# Overfitting and Hyperparameter Tuning



### Key Take-Aways
- Generalization _(How well the model applies to observations not seen during learning)_
- Overfitting
- Underfitting
- How to measure classification methods, _score as a normal variable_
    - Resubstitution - never
    - Hold-Out - for large datasets
    - k-fold Cross validation - best option
- Hyperparamter Tuning and Leakage
    - How to automatically find good hyperparameters
    - Beware of Data Leakage
- Nested Hold-Out & Nested Cross Validation
    - For Hyperparameter Tuning without Data Leakage


---

#### Resubstitution
Use the whole data set for training and testing. Very bad since it just leads to overfitting. Usage: Never

#### Hold-out
Split data into a train and test set.
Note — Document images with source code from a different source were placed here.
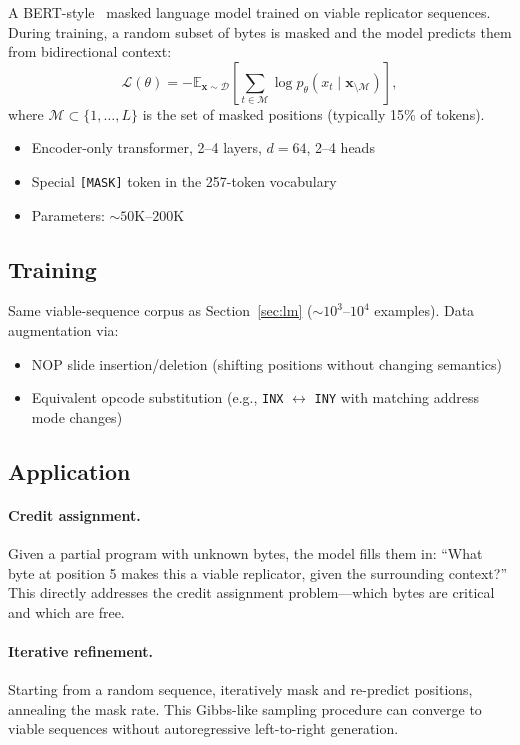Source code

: \documentclass{article}
\newcommand{\opcode}[1]{\texttt{#1}}
\begin{document}
A BERT-style~\cite{devlin2019bert} masked language model trained on viable
replicator sequences.  During training, a random subset of bytes is masked
and the model predicts them from bidirectional context:
\begin{equation}
  \mathcal{L}(\theta) = -\mathbb{E}_{\mathbf{x} \sim \mathcal{D}}
    \left[\sum_{t \in \mathcal{M}} \log p_\theta(x_t \mid \mathbf{x}_{\setminus\mathcal{M}})\right],
\end{equation}
where $\mathcal{M} \subset \{1,\ldots,L\}$ is the set of masked positions
(typically 15\% of tokens).

\begin{itemize}
  \item Encoder-only transformer, 2--4 layers, $d=64$, 2--4 heads
  \item Special \texttt{[MASK]} token in the 257-token vocabulary
  \item Parameters: ${\sim}50$K--$200$K
\end{itemize}

\subsection{Training}

Same viable-sequence corpus as Section~\ref{sec:lm} (${\sim}10^3$--$10^4$
examples).  Data augmentation via:
\begin{itemize}
  \item NOP slide insertion/deletion (shifting positions without changing
        semantics)
  \item Equivalent opcode substitution (e.g., \opcode{INX} $\leftrightarrow$
        \opcode{INY} with matching address mode changes)
\end{itemize}

\subsection{Application}

\paragraph{Credit assignment.}
Given a partial program with unknown bytes, the model fills them in:
``What byte at position 5 makes this a viable replicator, given the
surrounding context?''  This directly addresses the credit assignment
problem---which bytes are critical and which are free.

\paragraph{Iterative refinement.}
Starting from a random sequence, iteratively mask and re-predict positions,
annealing the mask rate.  This Gibbs-like sampling procedure can converge
to viable sequences without autoregressive left-to-right generation.
\end{document}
Only works if there is enough labelled data and no way to measure variance. Common split 80/20. Train data only with training set. Perform metrics on both sets. Compare those metrics between the sets. Model is,
- **Underfitting**, if both are bad
- **Overfitting**, if good on train and bad on test
- Well **generalizing**, if good on both  

#### k-fold cross-validation
Split dataset into $k$ smaller _dataset-folds_, build model out of each, build score for each model. Take average of all scores. This method is better suited for small datasets.

#### Fitting Graph to avoid Overfitting
Used to find the _optional_ model complexity visually. The Graph here shows the error on the y-axis, it's also possible to show the accuracy as alternative. The Ideal point is the turning point on the testing data graph.

![Fitting Graph](img/Fitting_Graph.png)

## Hyperparameter Tuning
The challenge with hyperparameter tuning is, evaluating the quality of the hyperparameters without causing a **Data Leakage**. A Data Leakage would mean the same data is used for testing and training. Solution, split data further into `train dataset`, `validation dataset` and `test dataset`. 

**Advantage**
- Test dataset is never used to train/tune → no data leakage
- Good Performance
- Easy to implement

**Disadvantages**
- Need lots of labelled data, not suited for small datasets
- No way to measure variance
- Often pessimistic estimation of true score